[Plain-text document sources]
☆ ☆ ☆ ☆ ☆
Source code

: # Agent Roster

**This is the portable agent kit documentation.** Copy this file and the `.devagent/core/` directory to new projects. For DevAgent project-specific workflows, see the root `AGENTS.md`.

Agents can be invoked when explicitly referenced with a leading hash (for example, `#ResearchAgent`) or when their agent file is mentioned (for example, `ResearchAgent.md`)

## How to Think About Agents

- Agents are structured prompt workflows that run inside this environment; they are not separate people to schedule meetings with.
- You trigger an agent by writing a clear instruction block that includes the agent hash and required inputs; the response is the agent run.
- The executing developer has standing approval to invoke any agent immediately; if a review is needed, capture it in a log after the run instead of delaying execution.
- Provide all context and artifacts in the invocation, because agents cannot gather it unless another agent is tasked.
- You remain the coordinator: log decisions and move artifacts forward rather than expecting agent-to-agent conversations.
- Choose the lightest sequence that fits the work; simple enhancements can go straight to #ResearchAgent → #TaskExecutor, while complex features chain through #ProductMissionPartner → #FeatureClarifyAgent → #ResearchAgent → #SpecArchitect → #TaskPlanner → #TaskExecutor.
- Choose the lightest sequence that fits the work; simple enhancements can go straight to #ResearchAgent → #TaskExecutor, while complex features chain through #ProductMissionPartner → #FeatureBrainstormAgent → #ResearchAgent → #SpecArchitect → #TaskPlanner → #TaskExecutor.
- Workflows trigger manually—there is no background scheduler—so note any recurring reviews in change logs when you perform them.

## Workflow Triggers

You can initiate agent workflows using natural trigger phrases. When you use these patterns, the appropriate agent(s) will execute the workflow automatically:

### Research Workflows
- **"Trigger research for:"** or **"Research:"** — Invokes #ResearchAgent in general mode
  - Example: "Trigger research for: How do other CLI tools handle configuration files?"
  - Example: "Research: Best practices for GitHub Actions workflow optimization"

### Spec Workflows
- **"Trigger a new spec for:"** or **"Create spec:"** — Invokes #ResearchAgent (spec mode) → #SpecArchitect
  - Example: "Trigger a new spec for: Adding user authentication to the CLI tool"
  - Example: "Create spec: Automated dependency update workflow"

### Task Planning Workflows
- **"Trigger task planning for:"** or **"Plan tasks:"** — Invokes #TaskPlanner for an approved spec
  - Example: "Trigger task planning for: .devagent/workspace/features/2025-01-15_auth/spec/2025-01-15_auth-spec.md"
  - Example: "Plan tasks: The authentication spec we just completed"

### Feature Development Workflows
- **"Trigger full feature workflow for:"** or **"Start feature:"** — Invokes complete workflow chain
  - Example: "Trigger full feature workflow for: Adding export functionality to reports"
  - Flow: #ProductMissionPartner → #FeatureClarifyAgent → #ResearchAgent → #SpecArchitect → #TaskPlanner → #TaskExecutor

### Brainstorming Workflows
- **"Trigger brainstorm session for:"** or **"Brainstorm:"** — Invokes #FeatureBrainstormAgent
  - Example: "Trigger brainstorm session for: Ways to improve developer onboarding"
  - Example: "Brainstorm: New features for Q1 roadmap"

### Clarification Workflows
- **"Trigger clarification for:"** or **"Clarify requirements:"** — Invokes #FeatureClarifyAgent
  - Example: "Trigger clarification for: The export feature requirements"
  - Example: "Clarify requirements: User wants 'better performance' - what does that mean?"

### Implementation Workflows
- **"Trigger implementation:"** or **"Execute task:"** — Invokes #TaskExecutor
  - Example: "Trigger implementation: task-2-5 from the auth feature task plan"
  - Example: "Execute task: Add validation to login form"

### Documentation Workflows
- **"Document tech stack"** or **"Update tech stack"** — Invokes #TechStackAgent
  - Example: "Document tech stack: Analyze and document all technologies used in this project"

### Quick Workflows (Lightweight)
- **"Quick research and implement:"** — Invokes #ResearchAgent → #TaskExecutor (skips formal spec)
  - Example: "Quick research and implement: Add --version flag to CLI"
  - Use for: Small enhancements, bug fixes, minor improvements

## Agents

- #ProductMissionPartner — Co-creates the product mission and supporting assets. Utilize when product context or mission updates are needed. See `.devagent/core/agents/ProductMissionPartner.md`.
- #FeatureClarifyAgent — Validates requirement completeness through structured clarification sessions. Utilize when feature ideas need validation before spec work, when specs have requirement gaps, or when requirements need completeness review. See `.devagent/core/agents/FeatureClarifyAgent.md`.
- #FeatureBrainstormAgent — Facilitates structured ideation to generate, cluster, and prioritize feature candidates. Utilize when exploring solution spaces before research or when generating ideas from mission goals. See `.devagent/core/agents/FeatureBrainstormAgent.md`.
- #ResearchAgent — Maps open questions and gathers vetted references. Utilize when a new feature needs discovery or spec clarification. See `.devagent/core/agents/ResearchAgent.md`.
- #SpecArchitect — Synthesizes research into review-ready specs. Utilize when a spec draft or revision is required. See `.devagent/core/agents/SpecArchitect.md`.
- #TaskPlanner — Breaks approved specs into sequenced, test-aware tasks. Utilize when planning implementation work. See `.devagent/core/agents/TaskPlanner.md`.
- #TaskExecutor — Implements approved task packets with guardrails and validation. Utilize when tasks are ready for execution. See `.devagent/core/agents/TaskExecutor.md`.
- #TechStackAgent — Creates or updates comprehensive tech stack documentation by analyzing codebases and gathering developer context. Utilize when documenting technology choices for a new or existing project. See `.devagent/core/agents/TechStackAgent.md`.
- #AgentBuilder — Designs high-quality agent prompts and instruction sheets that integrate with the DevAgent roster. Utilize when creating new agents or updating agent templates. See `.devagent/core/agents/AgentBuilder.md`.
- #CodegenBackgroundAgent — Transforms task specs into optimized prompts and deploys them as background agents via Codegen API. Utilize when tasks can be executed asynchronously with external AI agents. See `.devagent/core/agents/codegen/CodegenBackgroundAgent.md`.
☆ ☆ ☆ ☆ ☆
## Required work:
Starting from the line with "- #SpecArchitect —", write out every remaining line of the data above exactly, the final line included, and nothing before it.

## Exercise answer:
- #SpecArchitect — Synthesizes research into review-ready specs. Utilize when a spec draft or revision is required. See `.devagent/core/agents/SpecArchitect.md`.
- #TaskPlanner — Breaks approved specs into sequenced, test-aware tasks. Utilize when planning implementation work. See `.devagent/core/agents/TaskPlanner.md`.
- #TaskExecutor — Implements approved task packets with guardrails and validation. Utilize when tasks are ready for execution. See `.devagent/core/agents/TaskExecutor.md`.
- #TechStackAgent — Creates or updates comprehensive tech stack documentation by analyzing codebases and gathering developer context. Utilize when documenting technology choices for a new or existing project. See `.devagent/core/agents/TechStackAgent.md`.
- #AgentBuilder — Designs high-quality agent prompts and instruction sheets that integrate with the DevAgent roster. Utilize when creating new agents or updating agent templates. See `.devagent/core/agents/AgentBuilder.md`.
- #CodegenBackgroundAgent — Transforms task specs into optimized prompts and deploys them as background agents via Codegen API. Utilize when tasks can be executed asynchronously with external AI agents. See `.devagent/core/agents/codegen/CodegenBackgroundAgent.md`.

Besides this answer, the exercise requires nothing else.